A Cost-Effective Approach to Protecting Innovation in Healthcare

healthcare-innovation

With healthcare costs expected to soon exceed twenty percent of the United States economy, the healthcare industry represents fertile ground for innovation. From medical devices and pharmaceuticals to methods for managing patient data, new technologies continue to improve patient care and outcomes. Such innovation is vital for ensuring that the healthcare industry continues to meet the demands of aging populations in the 21st century.

Patent protection is a vital component for ensuring the progress of such innovation in healthcare. Patents provide a limited monopoly to make, use, and sell an invention for a definite time period. In exchange for the grant of this monopoly, and only after filing a patent application, inventors are required to share their invention with the public. This mandatory disclosure fosters further innovation by freely disseminating new discoveries and information. At the same time, patent protection encourages investment in research by providing rights holder’s assurances that their efforts will be rewarded.
In this regard, the decision of whether to file a patent application must be made at very early stages of product development. Indeed, to ensure that rights are adequately protected abroad, a patent must be filed before any public disclosure or offer for sale of an invention. Thus, the decision to file a patent application is typically made before a product and its market have been fully validated.

Fortunately, a sound patent filing strategy can greatly reduce the costs and risks associated with protecting an invention. One often under-utilized patent protection tool is the provisional patent application. If used properly, the unique characteristics of this type of patent application can offer significant benefits in a cost-effective package.

So what is a provisional patent application?

Unlike non-provisional patent applications, provisional patent applications are never examined by the Patent Office. A provisional patent application merely serves, therefore, as an inventor’s “stake in the ground.” While a provisional application will confer priority rights to any invention disclosed in the application, unless additional action is taken, the mere filing of a provisional patent application will never result in a granted patent. In order to benefit from the priority rights obtained by filing a provisional patent application, one or more non-provisional patent applications that claim priority to the provisional patent application must be filed within 12 months of filing a provisional patent application. If a non-provisional application claiming priority to the provisional patent application is not filed within this 12-month window, the provisional patent application and the priority rights associated with it will lapse, and the provisional application’s disclosure will remain confidential.
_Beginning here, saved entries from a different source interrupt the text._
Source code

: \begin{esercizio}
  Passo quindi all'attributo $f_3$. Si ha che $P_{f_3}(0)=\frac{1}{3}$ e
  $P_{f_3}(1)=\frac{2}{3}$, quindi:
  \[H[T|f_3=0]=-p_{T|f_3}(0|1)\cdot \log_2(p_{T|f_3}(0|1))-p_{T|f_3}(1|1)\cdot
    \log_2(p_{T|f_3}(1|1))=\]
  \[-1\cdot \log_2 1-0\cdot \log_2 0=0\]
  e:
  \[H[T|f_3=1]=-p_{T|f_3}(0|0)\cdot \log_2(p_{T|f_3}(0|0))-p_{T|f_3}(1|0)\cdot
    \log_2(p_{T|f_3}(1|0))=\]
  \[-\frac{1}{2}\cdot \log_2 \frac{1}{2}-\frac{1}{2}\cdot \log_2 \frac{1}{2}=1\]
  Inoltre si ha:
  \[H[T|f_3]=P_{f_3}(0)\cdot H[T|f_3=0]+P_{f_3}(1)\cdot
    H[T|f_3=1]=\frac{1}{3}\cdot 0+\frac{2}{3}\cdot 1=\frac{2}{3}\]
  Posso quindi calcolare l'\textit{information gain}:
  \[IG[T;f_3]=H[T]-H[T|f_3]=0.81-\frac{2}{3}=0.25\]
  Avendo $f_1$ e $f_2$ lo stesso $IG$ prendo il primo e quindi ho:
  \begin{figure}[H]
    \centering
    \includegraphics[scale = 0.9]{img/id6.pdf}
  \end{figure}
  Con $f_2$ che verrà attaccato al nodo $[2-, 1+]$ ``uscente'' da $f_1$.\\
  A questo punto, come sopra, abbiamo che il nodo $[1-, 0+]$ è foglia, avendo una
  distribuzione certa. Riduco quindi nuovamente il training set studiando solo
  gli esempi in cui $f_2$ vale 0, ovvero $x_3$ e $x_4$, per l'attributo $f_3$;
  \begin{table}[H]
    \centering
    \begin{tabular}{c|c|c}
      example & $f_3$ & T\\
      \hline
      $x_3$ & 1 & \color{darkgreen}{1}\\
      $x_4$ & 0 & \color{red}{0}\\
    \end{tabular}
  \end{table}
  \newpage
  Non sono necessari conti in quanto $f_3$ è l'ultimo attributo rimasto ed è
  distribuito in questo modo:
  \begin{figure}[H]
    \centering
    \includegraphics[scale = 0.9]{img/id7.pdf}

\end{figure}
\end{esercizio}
Provisional patent applications can offer several strategic benefits. For example, an invention disclosed in a provisional patent application can be marked as “Patent Pending” once a provisional patent application is filed. Marking an invention “Patent Pending” can provide a competitive edge when marketing and also act to deter market entry by a potential or known competitor. Furthermore, because provisional patent applications can serve as the basis for both domestic and foreign patent applications, decisions about international patent strategies may be postponed until a product and market have been more fully validated. Notably, the 12-month placeholder provided by filing a provisional patent application does not count against the term of a subsequently filed non-provisional patent application.

Provisional patent applications can also limit costs in a number of ways. First, provisional patent applications allow one to delay filing non-provisional patent applications, thereby postponing the expenditures associated with such filings. And, if the invention disclosed in a provisional application proves to be unprofitable before the deadline for filing a non-provisional application, those expenditures can be entirely avoided. Second, provisional patent applications do not need to comply with many of the formalities associated with non-provisional patent applications, thereby lowering costs. For instance, provisional patent applications can be filed with informal illustrations or photographs rather than formal patent drawings. Third, because provisional patent applications are not reviewed by the Patent Office, the governmental filing fee for filing a provisional patent application is only about one-fourth of the fee for filing a non-provisional patent application.

While provisional patent applications have relatively fewer requirements, care must be exercised to ensure that they adequately protect an invention. The timing, terminology, and subject matter of a provisional patent application can significantly influence its scope and impact.